# The problem:
Where does the string "films" appear in the records? Copy every line that contains it.

Pictures paired with source code:
BEGIN
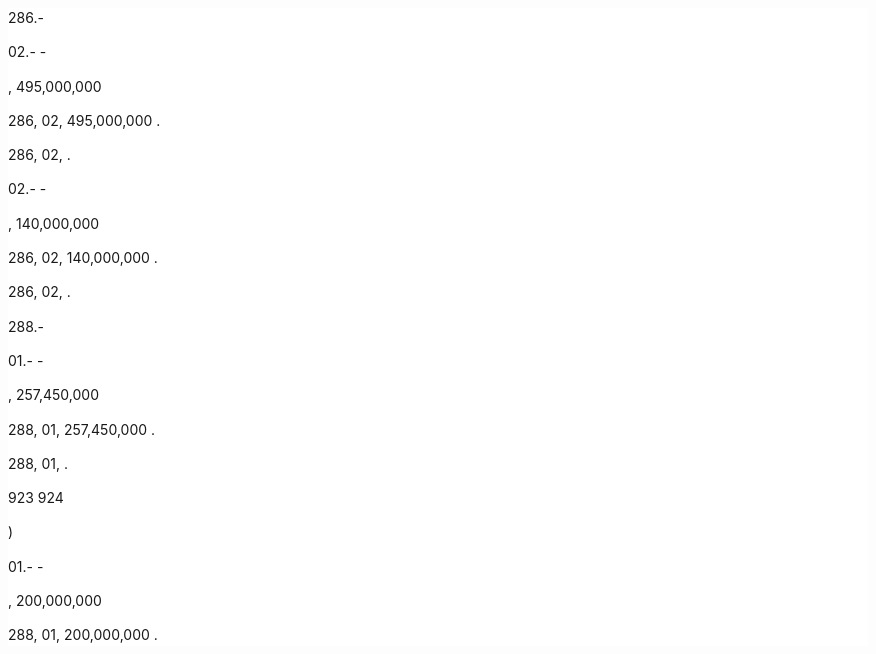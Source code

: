 286.-

02.- -

, 495,000,000

286, 02, 495,000,000 .

286, 02, .

02.- -

, 140,000,000

286, 02, 140,000,000 .

286, 02, .

288.-

01.- -

, 257,450,000

288, 01, 257,450,000 .

288, 01, .

923 924

)

01.- -

, 200,000,000

288, 01, 200,000,000 .
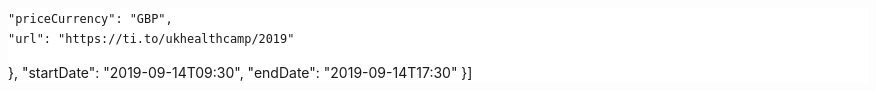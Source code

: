    "priceCurrency": "GBP",
    "url": "https://ti.to/ukhealthcamp/2019"
  },
  "startDate": "2019-09-14T09:30",
  "endDate": "2019-09-14T17:30"
}]
</script>
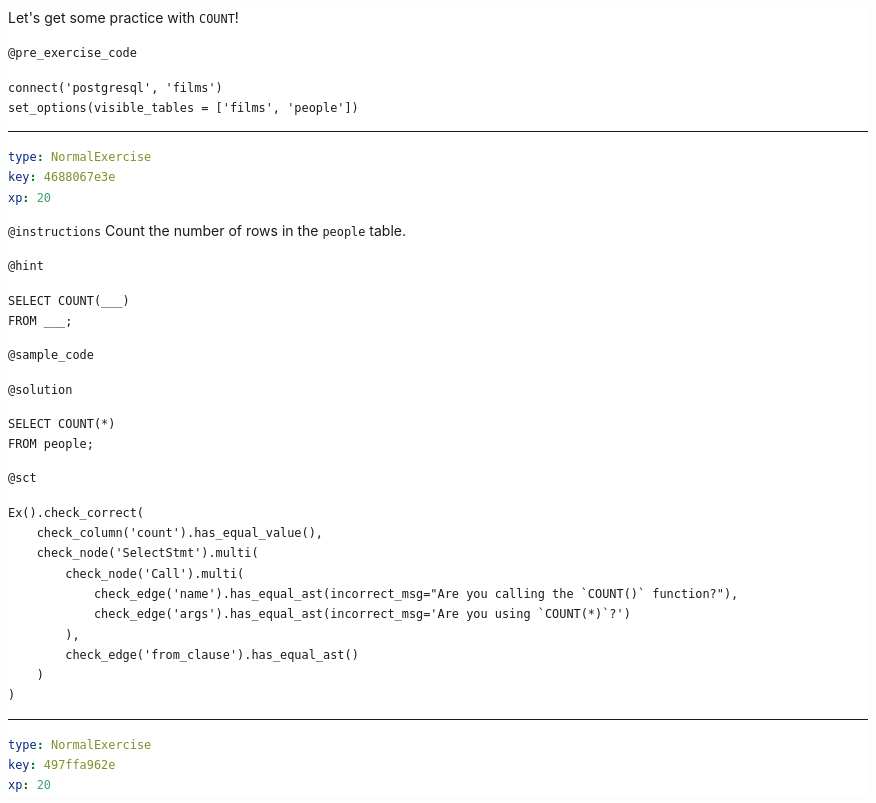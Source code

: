 Let's get some practice with `COUNT`!

`@pre_exercise_code`
```{python}
connect('postgresql', 'films')
set_options(visible_tables = ['films', 'people'])
```

***

```yaml
type: NormalExercise
key: 4688067e3e
xp: 20
```

`@instructions`
Count the number of rows in the `people` table.

`@hint`
```
SELECT COUNT(___)
FROM ___;
```

`@sample_code`
```{sql}

```

`@solution`
```{sql}
SELECT COUNT(*)
FROM people;
```

`@sct`
```{python}
Ex().check_correct(
    check_column('count').has_equal_value(),
    check_node('SelectStmt').multi(
        check_node('Call').multi(
            check_edge('name').has_equal_ast(incorrect_msg="Are you calling the `COUNT()` function?"),
            check_edge('args').has_equal_ast(incorrect_msg='Are you using `COUNT(*)`?')
        ),
        check_edge('from_clause').has_equal_ast()
    )
)
```

***

```yaml
type: NormalExercise
key: 497ffa962e
xp: 20
```
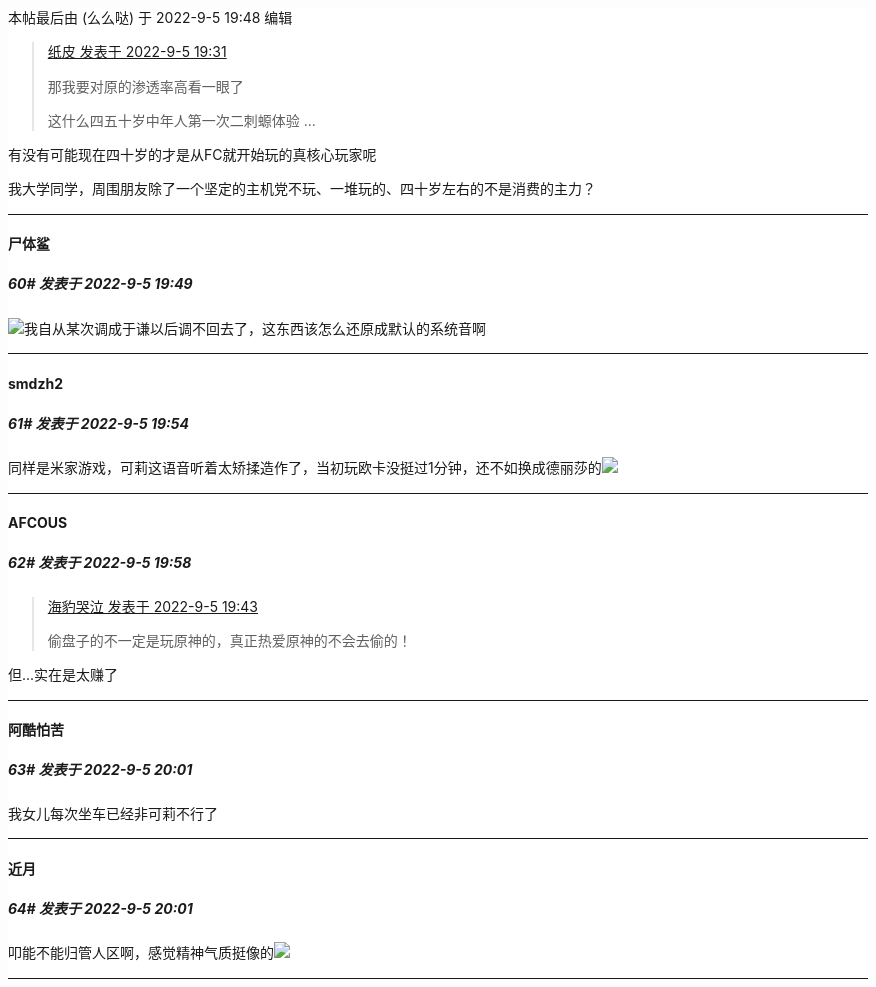  本帖最后由 (么么哒) 于 2022-9-5 19:48 编辑 
<blockquote><a href="httphttps://bbs.saraba1st.com/2b/forum.php?mod=redirect&amp;goto=findpost&amp;pid=57353273&amp;ptid=2090868" target="_blank">纸皮 发表于 2022-9-5 19:31</a>

那我要对原的渗透率高看一眼了

这什么四五十岁中年人第一次二刺螈体验 ...</blockquote>
有没有可能现在四十岁的才是从FC就开始玩的真核心玩家呢

我大学同学，周围朋友除了一个坚定的主机党不玩、一堆玩的、四十岁左右的不是消费的主力？

*****

####  尸体鲨  
##### 60#       发表于 2022-9-5 19:49

<img src="https://static.saraba1st.com/image/smiley/face2017/067.png" referrerpolicy="no-referrer">我自从某次调成于谦以后调不回去了，这东西该怎么还原成默认的系统音啊



*****

####  smdzh2  
##### 61#       发表于 2022-9-5 19:54

同样是米家游戏，可莉这语音听着太矫揉造作了，当初玩欧卡没挺过1分钟，还不如换成德丽莎的<img src="https://static.saraba1st.com/image/smiley/face2017/028.png" referrerpolicy="no-referrer">

*****

####  AFCOUS  
##### 62#       发表于 2022-9-5 19:58

<blockquote><a href="httphttps://bbs.saraba1st.com/2b/forum.php?mod=redirect&amp;goto=findpost&amp;pid=57353407&amp;ptid=2090868" target="_blank">海豹哭泣 发表于 2022-9-5 19:43</a>

偷盘子的不一定是玩原神的，真正热爱原神的不会去偷的！</blockquote>
但...实在是太赚了

*****

####  阿酷怕苦  
##### 63#       发表于 2022-9-5 20:01

我女儿每次坐车已经非可莉不行了

*****

####  近月  
##### 64#       发表于 2022-9-5 20:01

叩能不能归管人区啊，感觉精神气质挺像的<img src="https://static.saraba1st.com/image/smiley/face2017/091.png" referrerpolicy="no-referrer">



*****
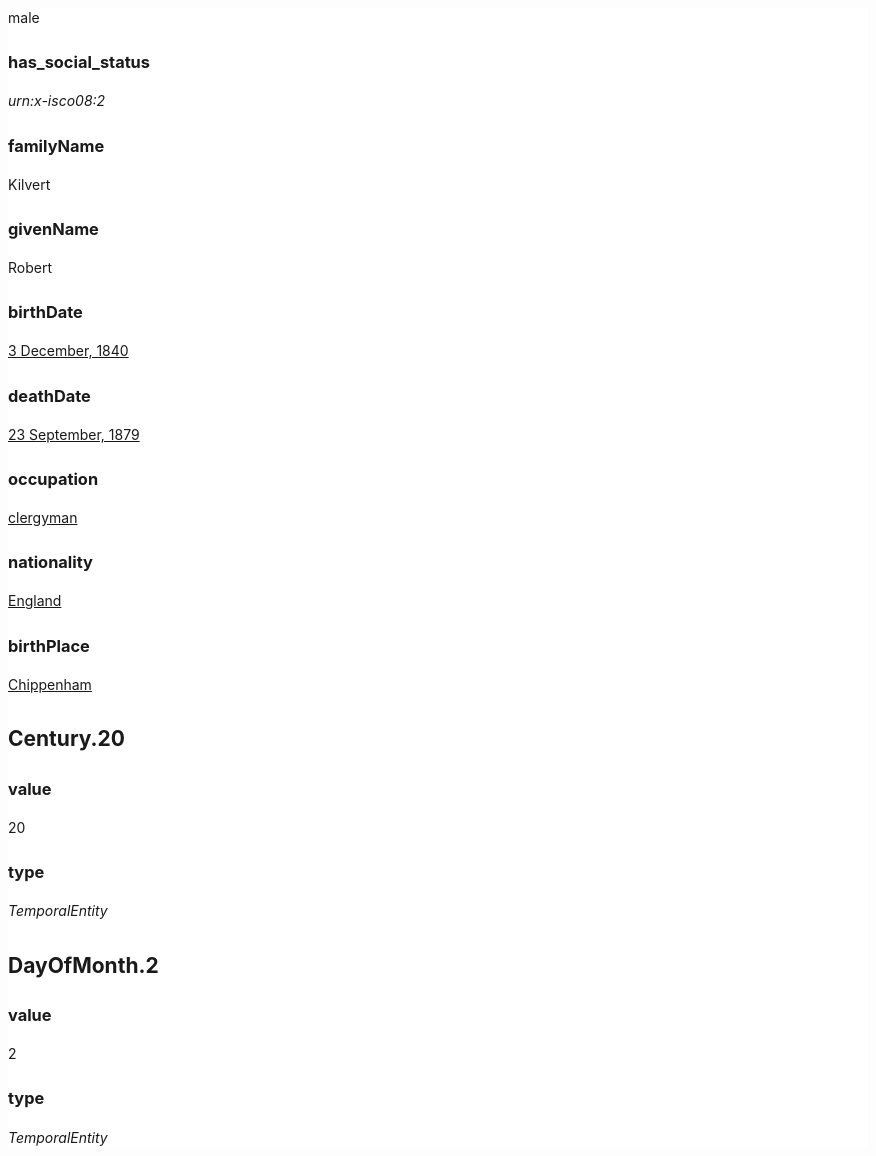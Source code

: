 male

### has_social_status


*urn:x-isco08:2*

### familyName


Kilvert

### givenName


Robert

### birthDate


[3 December, 1840](#3-December-1840)

### deathDate


[23 September, 1879](#23-September-1879)

### occupation


[clergyman](#clergyman)

### nationality


[England](#England)

### birthPlace


[Chippenham](#Chippenham)

## Century.20

### value


20

### type


*TemporalEntity*

## DayOfMonth.2

### value


2

### type


*TemporalEntity*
END
# Answer for the task:
connect('postgresql', 'films')
set_options(visible_tables = ['films', 'people'])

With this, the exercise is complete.